3. I want you to make a further commitment to yourself by writing down this statement: ‘If I do decide to drink during the alcohol-free period I’ve committed to, I’ll make a firm and true commitment to avoid drink for a further XX weeks.’

Again, fill in the XX with the number of weeks you’ll commit to; this should be at least two weeks more than the original promise you made. The point of this second extended period is that you know there’s a self-imposed penalty if you don’t see through the original obligation you gave yourself.

4. Next, I’d like you to make a fourth and final statement: ‘Once I’ve completed my promised period without drinking, I’ll reward myself with XX.’

Here you need to replace XX with a wonderful treat; spa days and fancy restaurants are my favourites. The point of this reward is to help you stay focused and motivated as you move through your time without drinking.

If you’re happy to do so, I’d love for you to tell at least one other person what you’re doing. Ideally, it would be your spouse, partner, or a close friend – someone who’ll be supportive and encourage you in your venture.

Now put the commitments in your line of sight. A great option is to write them on a brightly coloured piece of card and stick it on the fridge so they serve as a daily reminder of the positive actions you’re taking. Or if you’d like to keep them private, you could have them on your phone or in your journal (but the more often you see them the better).

When you’ve reached the end of your commitment period

Finally, after you’ve completed the period of commitment you’ve made and you’re organising your treat, I’d like you to do one last thing for me. Reflect on what you’ve written down in your journal: look at the changes that have happened and explore how you feel now compared to when you were drinking. Is your life starting to feel better? Are you feeling happier and more positive? Do you feel more motivated? Do you have more energy? Then, after you’ve dug deep into what’s changed, answer this question:

‘Do I need alcohol in my life any longer?’

If the answer is no, you have two options. You can either make a firm promise never to go back to drinking (and this is when you can write your divorce letter to booze if you wish – I love it when members of the Be Sober group share theirs, so if you feel happy to do the same, I look forward to seeing it). Or you can commit to an extended period without alcohol to see how it feels as you go forward. At the end of this, you should complete this process as many times as you need, making the periods increasingly longer. The chances are that you’ll reach a point at which you simply decide you don’t need or want alcohol in your life any more.

If your answer is yes (and I hope it isn’t), then it’s likely that you believe alcohol is still providing you with some kind of benefit: your mindset hasn’t fully shifted. I would urge you to write down what you think drinking is providing you with, and explore those beliefs in close detail. Then pause and look at your beliefs with an investigative and inquisitive nature. Do they really hold true? As part of this, you can return to the chapters of this book that relate to your beliefs, and re-start the education process by reaching out to online support groups and using online tutorials and blogs.

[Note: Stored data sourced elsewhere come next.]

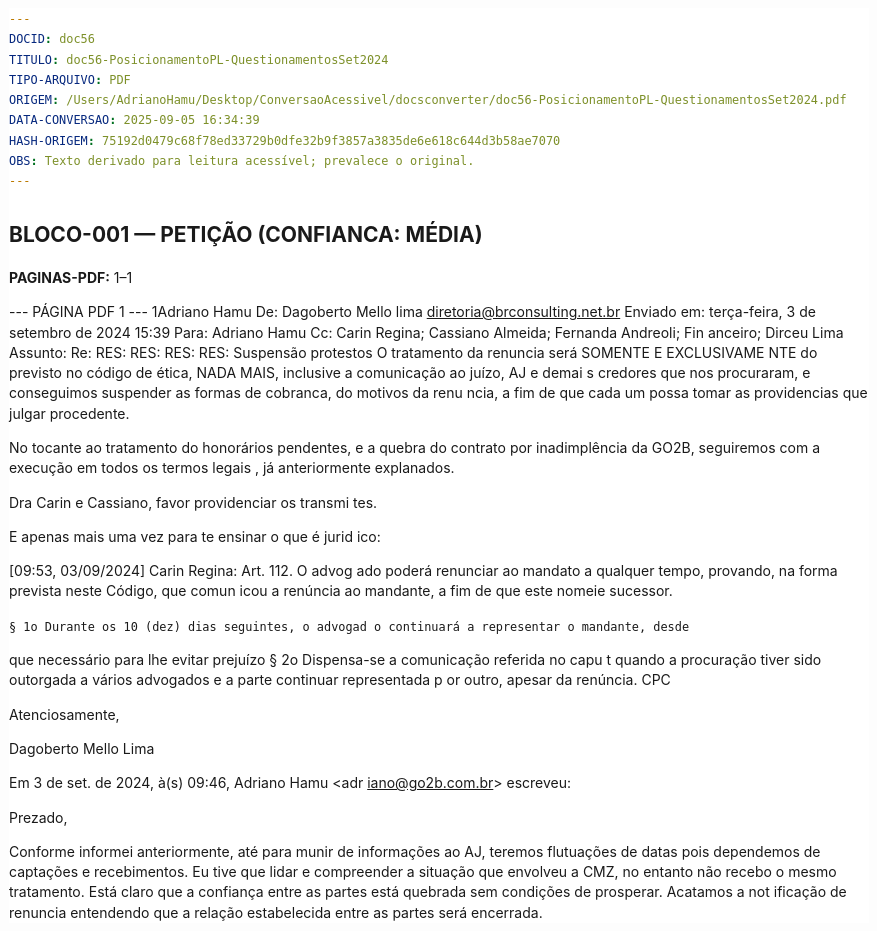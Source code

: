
 ```yaml
---
DOCID: doc56
TITULO: doc56-PosicionamentoPL-QuestionamentosSet2024
TIPO-ARQUIVO: PDF
ORIGEM: /Users/AdrianoHamu/Desktop/ConversaoAcessivel/docsconverter/doc56-PosicionamentoPL-QuestionamentosSet2024.pdf
DATA-CONVERSAO: 2025-09-05 16:34:39
HASH-ORIGEM: 75192d0479c68f78ed33729b0dfe32b9f3857a3835de6e618c644d3b58ae7070
OBS: Texto derivado para leitura acessível; prevalece o original.
---
```


## BLOCO-001 — PETIÇÃO (CONFIANCA: MÉDIA)
**PAGINAS-PDF:** 1–1

--- PÁGINA PDF 1 ---
1Adriano Hamu De: Dagoberto Mello lima <diretoria@brconsulting.net.br>
Enviado em: terça-feira, 3 de setembro de 2024 15:39 Para: Adriano Hamu
Cc: Carin Regina; Cassiano Almeida; Fernanda Andreoli; Fin anceiro; Dirceu Lima Assunto: Re: RES: RES: RES: RES: Suspensão protestos
O tratamento da renuncia será SOMENTE E EXCLUSIVAME NTE do previsto no código de ética, NADA MAIS,  inclusive a comunicação ao juízo, AJ e demai s credores que nos procuraram, e conseguimos
suspender as formas de cobranca, do motivos da renu ncia, a fim de que cada um possa tomar as providencias que julgar procedente.

No tocante ao tratamento do honorários pendentes, e  a quebra do contrato por inadimplência da GO2B, seguiremos com a execução em todos os termos legais , já anteriormente explanados.

Dra Carin e Cassiano, favor providenciar os transmi tes.

E apenas mais uma vez para te ensinar o que é jurid ico:

[09:53, 03/09/2024] Carin Regina: Art. 112. O advog ado poderá renunciar ao mandato a qualquer tempo, provando, na forma prevista neste Código, que comun icou a renúncia ao mandante, a fim de que este
nomeie sucessor.

    § 1o Durante os 10 (dez) dias seguintes, o advogad o continuará a representar o mandante, desde
que necessário para lhe evitar prejuízo
    § 2o Dispensa-se a comunicação referida no capu t quando a procuração tiver sido outorgada a
vários advogados e a parte continuar representada p or outro, apesar da renúncia.
 CPC

Atenciosamente,

Dagoberto Mello Lima

Em 3 de set. de 2024, à(s) 09:46, Adriano Hamu <adr iano@go2b.com.br> escreveu:

Prezado,

Conforme informei anteriormente, até para munir de informações ao AJ, teremos flutuações de datas pois dependemos de captações e recebimentos. Eu tive que  lidar e compreender a situação que envolveu a
CMZ, no entanto não recebo o mesmo tratamento. Está  claro que a confiança entre as partes está quebrada sem condições de prosperar. Acatamos a not ificação de renuncia entendendo que a relação
estabelecida entre as partes será encerrada.
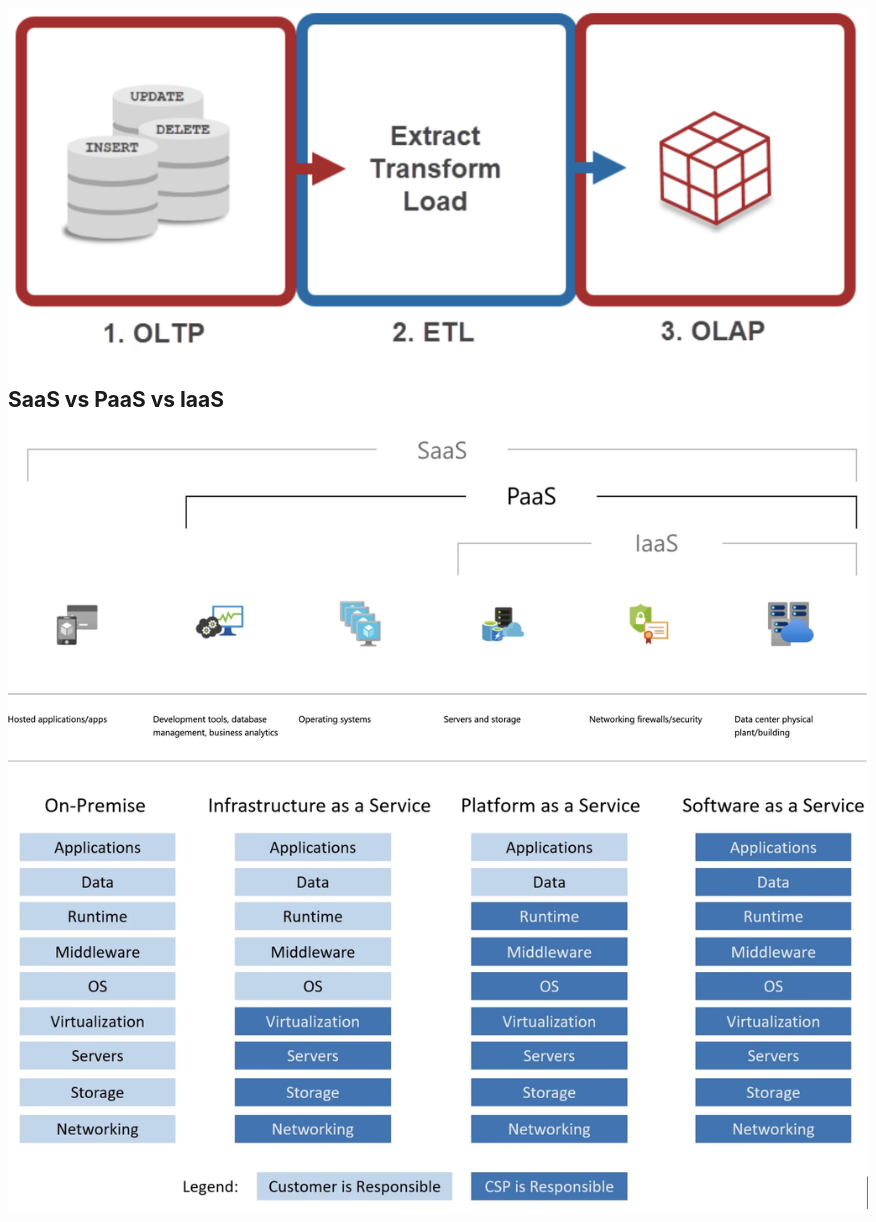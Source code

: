 ![](/assets/2022-10-23-16-53-41.png)

## SaaS vs PaaS vs IaaS

![](/assets/2022-10-24-19-08-16.png)

![](/assets/2022-10-27-00-01-38.png)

You may not have a complete mindset shift the first time around, but if you’ve experienced any positive changes at all you’ll know you’re starting to travel down the right path. You just need to keep putting in a little more work to get yourself where you need to be. Try not to become frustrated or angry if you haven’t transformed as quickly or as much as you hoped; be gentle with yourself and go with the flow. But whatever you do, please do keep moving forward. With self-love, ongoing learning, and support, I’m confident you’ll reach a place of happiness and peace.

The path to freedom is never a straight one, but it really is worth the walk.